Tarihimizde
ilk kez Avrupa Kupası finallerine katıldığımız 1996 yılında ilk maçımız, daha
sonra da defalarca maç oynayacağımız Hırvatistan takımıylaydı. Fena da
oynamadığımız maçın 86. dakikasında kullandığımız kornerden dönen topta müthiş
bir kontratak yakalayan Hırvatlar Vlaovic’le 1-0 öne geçti. Golden çok
konuşulan husus, Vlaovic’le karşı karşıya kalan Alpay Özalan’ın ellerini
kaldırarak kendisine geçit vermesi ve herhangi bir müdahalede bulunmamasıydı. Alpay
topu kazanamasa bile faul yapabilirdi, kırmızı kart da görebilirdi. Dakika
olmuş 86, kırmızı kart görmek çok da mantıksız görünmüyordu. Alpay tercihini
“faulsüz temiz futboldan” yana kullandı ve Alpay’ı geçen Vlaovic’in attığı o
golle Hırvatlara 1-0 yenildik, daha sonra Portekiz’e 1-0, Danimarka’ya 3-0
yenilerek puansız ve golsüz şekilde evimize döndük.
Alpay
da, yapmadığı faulden dolayı “fair play” ödülü aldı.
Aşağıdaki
ise, Alpay’ın 1996 yılındaki tercihinin videosu…
Katılamadığımız 1998
Dünya Kupasından sonra ligimizde 23.08.1998 tarihinde oynanan Beşiktaş -
Gaziantepspor maçında Alpay, rakibine yaptığı müdahale sonrası Hakem Ali Uluyol
tarafından kırmızı kartla oyun dışında kaldı. Burada konumuz Ali Uluyol’un maçta
verdiği kararlar ve Alpay’ı oyundan atması değil, Alpay’ın hakeme karşı
hareketleri. Şimdi, Alpay’ın
5.07’den başlayan hareketlerine ve koca ağzından çıkan cümlelere odaklanalım…
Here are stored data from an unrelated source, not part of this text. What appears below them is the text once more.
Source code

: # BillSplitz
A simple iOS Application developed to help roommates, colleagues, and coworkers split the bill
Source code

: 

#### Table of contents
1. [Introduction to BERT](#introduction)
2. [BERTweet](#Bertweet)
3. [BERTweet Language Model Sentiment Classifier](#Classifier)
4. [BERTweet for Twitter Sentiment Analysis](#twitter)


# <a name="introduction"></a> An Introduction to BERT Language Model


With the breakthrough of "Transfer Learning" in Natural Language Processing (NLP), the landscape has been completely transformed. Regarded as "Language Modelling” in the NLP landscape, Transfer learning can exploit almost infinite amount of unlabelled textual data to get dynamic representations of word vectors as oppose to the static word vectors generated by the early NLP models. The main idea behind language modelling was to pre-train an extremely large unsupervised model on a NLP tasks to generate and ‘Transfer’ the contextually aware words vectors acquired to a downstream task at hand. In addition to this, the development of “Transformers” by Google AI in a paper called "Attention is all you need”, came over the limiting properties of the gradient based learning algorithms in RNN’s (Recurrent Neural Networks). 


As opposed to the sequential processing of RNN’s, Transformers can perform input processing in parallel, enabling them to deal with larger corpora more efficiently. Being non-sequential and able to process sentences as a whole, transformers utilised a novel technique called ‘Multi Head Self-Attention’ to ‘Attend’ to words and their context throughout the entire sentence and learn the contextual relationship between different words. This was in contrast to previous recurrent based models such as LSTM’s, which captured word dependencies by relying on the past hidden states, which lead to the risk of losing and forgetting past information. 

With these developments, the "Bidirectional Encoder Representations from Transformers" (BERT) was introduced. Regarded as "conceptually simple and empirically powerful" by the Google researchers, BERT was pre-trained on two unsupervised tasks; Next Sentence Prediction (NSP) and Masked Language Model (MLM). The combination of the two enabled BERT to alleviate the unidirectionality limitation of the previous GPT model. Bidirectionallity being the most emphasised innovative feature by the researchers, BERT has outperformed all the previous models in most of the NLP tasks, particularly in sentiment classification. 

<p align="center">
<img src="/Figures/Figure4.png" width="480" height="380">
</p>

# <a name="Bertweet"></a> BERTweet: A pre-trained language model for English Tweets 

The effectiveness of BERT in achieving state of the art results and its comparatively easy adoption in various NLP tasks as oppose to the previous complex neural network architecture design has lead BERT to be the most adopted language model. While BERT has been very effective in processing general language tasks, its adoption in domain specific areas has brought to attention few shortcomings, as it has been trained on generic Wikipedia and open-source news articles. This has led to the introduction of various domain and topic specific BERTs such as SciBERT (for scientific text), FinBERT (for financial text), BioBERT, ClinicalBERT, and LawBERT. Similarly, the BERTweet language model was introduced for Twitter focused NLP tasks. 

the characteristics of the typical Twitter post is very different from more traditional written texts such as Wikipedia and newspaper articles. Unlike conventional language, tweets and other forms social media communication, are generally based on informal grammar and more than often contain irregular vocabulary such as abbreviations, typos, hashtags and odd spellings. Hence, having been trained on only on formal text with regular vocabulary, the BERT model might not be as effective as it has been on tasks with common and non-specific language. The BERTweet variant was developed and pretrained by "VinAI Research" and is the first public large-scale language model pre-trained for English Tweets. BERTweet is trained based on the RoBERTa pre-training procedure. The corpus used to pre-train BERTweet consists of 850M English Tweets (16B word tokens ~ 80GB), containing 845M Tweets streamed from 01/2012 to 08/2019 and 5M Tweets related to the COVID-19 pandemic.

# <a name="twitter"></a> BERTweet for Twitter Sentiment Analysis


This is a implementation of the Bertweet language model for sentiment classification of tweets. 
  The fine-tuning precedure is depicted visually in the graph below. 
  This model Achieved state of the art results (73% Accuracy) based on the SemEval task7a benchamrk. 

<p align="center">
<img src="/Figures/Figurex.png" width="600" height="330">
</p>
Fransa 98'e gidemesek de, 2000 Avrupa Kupasına katılmaya hak kazandık; İtalya, İsveç ve Belçika’dan müteşekkil rakiplerimizden 4 puan çıkararak grubu 2. bitirdik ve çeyrek finalde Figo’nun Portekiz’i ile eşleştik.
Maçın
29. dakikasında, oyun henüz sıfır sıfırken, rakip kaleye yaptığımız orta
sonrasında Alpay, Portekizlilerin başarılı stoperi Fernando Couto’ya yumruk
attı ve kırmızı kart gördü. Maçın üçte ikisini 10 kişi oynayan takımımız, Nuno
Gomes’in golleriyle sahadan 2-0 mağlup ayrıldı ve kupaya veda etti.
Aşağıda
ise, Alpay’ın 2000 yılındaki tercihinin videosu (dk 1.28)…
İstiklal
Marşı okunduktan birkaç dakika sonra, marşta verdiği mesajı hemen yerine
getirdi Alpay: Maçta henüz 1 dakika dolmamışken penaltı yaptırdı. Geriden gelip maçı 4-2 kazanmamıza
rağmen, Dünya Kupasına gidemedik.
Aşağıda
Alpay’ın penaltı tercihi, videonun henüz başında…
Aslında
Alpay’ın milli formayla Beckham’a ve Aston Villa formasıyla Owen’a hareketleri
de var; ancak bence bu kadar anlatmak yeter. Anladınız, Alpay hayatında kritik tercihlerini
hep yanlış yaptı. Ta ki 2018’e kadar…
Milli
formayı en fazla giyen futbolcularımızdan olan Alpay, kendisine uygun şekilde “yerli
ve milli” partimize geçerek en kârlı transferini yaptı ve 24 Haziran seçimlerinde
İzmir milletvekili seçildi.
Mecliste
kayıt işlemlerini yaparken Alpay aynen şunları söyledi: “Fair play alınması gerekiyorsa alırım, mücadele edilmesi gerekiyorsa,
karşı koyulmak gerekiyorsa karşı da koyarım. Ben Meclise, ülkeme hizmet etmeye
geldim. Böyle bir düşüncem (kavga, yumruk) yok. Ama şunu çok net söylüyorum,
sayın cumhurbaşkanımıza yapılacak olan en ufak bir hakarette karşılarına benim
çıkacağından da kimsenin şüphesi olmasın”.
Sözünün
eri olmak böyle bir şey. Alpay’ın 23.07.2018 tarihinde Mecliste verdiği
fotoğraflar, vaatlerini gerçekleştirecek denli delikanlı bir milletvekili
olacağını ortaya koyuyor.
Kendisine
vekillik hayatında başarılar. Ne diyorduk: “Lardaa yüzen al sancaaak…”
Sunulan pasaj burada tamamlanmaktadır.